Business-as-Code is the methodology that solves this. You define business entities as JSON schemas, encode domain expertise as markdown skills, and structure organizational context so any AI agent can operate on your business from day one. It turns the 95% AI pilot failure rate into a structural problem with a structural fix.

This guide is the complete implementation manual. The actual process we run at NimbleBrain on every engagement and use internally to run our own operations. By the end, you’ll have a clear path from “our knowledge lives in people’s heads” to “our agents handle real work autonomously.”

What You’ll Learn

This guide covers the end-to-end Business-as-Code implementation in six steps, plus common mistakes and how to start immediately.

Step 1: The Knowledge Audit. How to systematically find the tribal knowledge in your organization, the decision rules, exception handling, and domain expertise that currently lives only in people’s heads. This is where every implementation begins.

Step 2: Designing Your Schema Layer. How to define your business entities as JSON schemas, the structured data model that tells AI agents what your business IS. Customers, orders, workflows, products, approval chains, with their attributes, relationships, and constraints spelled out in machine-readable format.

Step 3: Encoding Skills. How to turn domain expertise, the judgment calls, the “it depends” decisions, the things a new hire needs six months to learn, into structured documents that AI agents can follow consistently. This is the heart of Business-as-Code.

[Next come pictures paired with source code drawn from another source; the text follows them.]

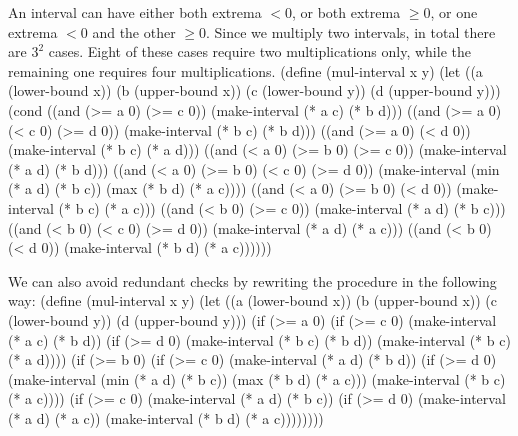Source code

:An interval can have either both extrema $<0$, or both extrema $\geq 0$, or one extrema $<0$ and the other $\geq 0$. Since we multiply two intervals, in total there are $3^2$ cases.  Eight of these cases require two multiplications only, while the remaining one requires four multiplications.
\begtt\scm
(define (mul-interval x y)
  (let ((a (lower-bound x))
        (b (upper-bound x))
        (c (lower-bound y))
        (d (upper-bound y)))
    (cond ((and (>= a 0) (>= c 0))
           (make-interval (* a c) (* b d)))
          ((and (>= a 0) (< c 0) (>= d 0))
           (make-interval (* b c) (* b d)))
          ((and (>= a 0) (< d 0))
           (make-interval (* b c) (* a d)))
          ((and (< a 0) (>= b 0) (>= c 0))
           (make-interval (* a d) (* b d)))
          ((and (< a 0) (>= b 0) (< c 0) (>= d 0))
           (make-interval (min (* a d) (* b c))
                          (max (* b d) (* a c))))
          ((and (< a 0) (>= b 0) (< d 0))
           (make-interval (* b c) (* a c)))
          ((and (< b 0) (>= c 0))
           (make-interval (* a d) (* b c)))
          ((and (< b 0) (< c 0) (>= d 0))
           (make-interval (* a d) (* a c)))
          ((and (< b 0) (< d 0))
           (make-interval (* b d) (* a c))))))
\endtt

We can also avoid redundant checks by rewriting the procedure in the following way:
\begtt\scm
(define (mul-interval x y)
  (let ((a (lower-bound x))
        (b (upper-bound x))
        (c (lower-bound y))
        (d (upper-bound y)))
    (if (>= a 0)
        (if (>= c 0)
            (make-interval (* a c) (* b d))
            (if (>= d 0)
                (make-interval (* b c) (* b d))
                (make-interval (* b c) (* a d))))
        (if (>= b 0)
            (if (>= c 0)
                (make-interval (* a d) (* b d))
                (if (>= d 0)
                    (make-interval (min (* a d) (* b c))
                                   (max (* b d) (* a c)))
                    (make-interval (* b c) (* a c))))
            (if (>= c 0)
                (make-interval (* a d) (* b c))
                (if (>= d 0)
                    (make-interval (* a d) (* a c))
                    (make-interval (* b d) (* a c))))))))
\endtt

Step 4: Building the Context Layer. How to create the glue that ties schemas and skills together, the background knowledge that makes individual artifacts coherent and gives agents the organizational awareness to operate intelligently.

Step 5: Your First Agent. How to connect schemas, skills, and context to a working AI agent that handles real business processes. Not a demo. A production system operating on real data.

Step 6: The Recursive Loop. How to set up the continuous improvement cycle. BUILD, OPERATE, LEARN. That makes the system compound over time. Each iteration makes every agent smarter without retraining a single model.

After the six steps, we cover the five most common mistakes that kill implementations and concrete actions you can take tomorrow morning.

Step 1: The Knowledge Audit

Before you write a single schema or skill, you need to understand what your organization knows and where that knowledge lives. This is the knowledge audit, the foundation that everything else builds on.

Most organizations vastly underestimate how much critical knowledge is unwritten. They have process documentation, sure. Maybe a wiki, a Confluence space, a SharePoint site with SOPs. But the documentation describes the happy path. The real operational knowledge, the exceptions, the judgment calls, the “when this happens, call Janet because she’s the only one who knows the workaround”. That knowledge exists nowhere except inside specific people’s heads.

This is tribal knowledge. It’s the institutional memory that makes experienced employees invaluable and new hires slow. It’s the reason a 10-year veteran can handle a complex customer issue in 5 minutes while a new hire takes an hour and still gets it wrong. And it’s the reason your AI pilot failed: the AI had the same information as the new hire, minus the ability to walk over to Janet’s desk and ask.

How to Run the Audit

The knowledge audit is a structured interview process. You’re not asking people “what do you want AI to do?”. That question produces wish lists, not actionable knowledge. You’re asking “how do you make decisions?”

Identify your knowledge holders. These are the people who carry the most tribal knowledge. Operations leads. Customer service veterans. The finance controller who has been doing month-end close for eight years. The sales director who knows every client’s quirks. Start with 5-8 people who represent your core business functions.

Map the decision points. For each process area, identify the decisions that require judgment. When a support ticket comes in, how does it get prioritized? When an invoice has a discrepancy, what’s the escalation path? When a new lead enters the pipeline, how is it scored? Each decision point is a candidate for encoding.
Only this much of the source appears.